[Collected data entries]
......

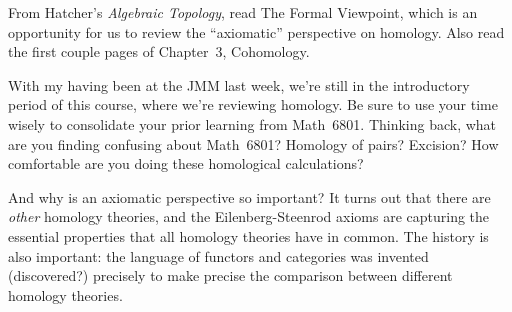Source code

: \documentclass{homework}
\author{Jim Fowler}
\date{Week 2: Homology and coefficients}
\begin{document}
\maketitle

From Hatcher's \textit{Algebraic Topology}, read  The
Formal Viewpoint, which is an opportunity for us to review the
``axiomatic'' perspective on homology.  Also read the first couple
pages of Chapter~3, Cohomology.

With my having been at the JMM last week, we're still in the
introductory period of this course, where we're reviewing homology.
Be sure to use your time wisely to consolidate your prior learning
from Math~6801.  Thinking back, what are you finding confusing about
Math~6801?  Homology of pairs?  Excision?  How comfortable are you
doing these homological calculations?

And why is an axiomatic perspective so important?  It turns out that
there are \textit{other} homology theories, and the Eilenberg-Steenrod
axioms are capturing the essential properties that all homology
theories have in common.  The history is also important: the language
of functors and categories was invented (discovered?) precisely to
make precise the comparison between different homology theories.
\end{document}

......

Exercise directions:
Repeat the records above verbatim. Include none of the pictures.

Reply to the exercise:
Source code

: \documentclass{homework}
\author{Jim Fowler}
\date{Week 2: Homology and coefficients}
\begin{document}
\maketitle

From Hatcher's \textit{Algebraic Topology}, read  The
Formal Viewpoint, which is an opportunity for us to review the
``axiomatic'' perspective on homology.  Also read the first couple
pages of Chapter~3, Cohomology.

With my having been at the JMM last week, we're still in the
introductory period of this course, where we're reviewing homology.
Be sure to use your time wisely to consolidate your prior learning
from Math~6801.  Thinking back, what are you finding confusing about
Math~6801?  Homology of pairs?  Excision?  How comfortable are you
doing these homological calculations?

And why is an axiomatic perspective so important?  It turns out that
there are \textit{other} homology theories, and the Eilenberg-Steenrod
axioms are capturing the essential properties that all homology
theories have in common.  The history is also important: the language
of functors and categories was invented (discovered?) precisely to
make precise the comparison between different homology theories.
\end{document}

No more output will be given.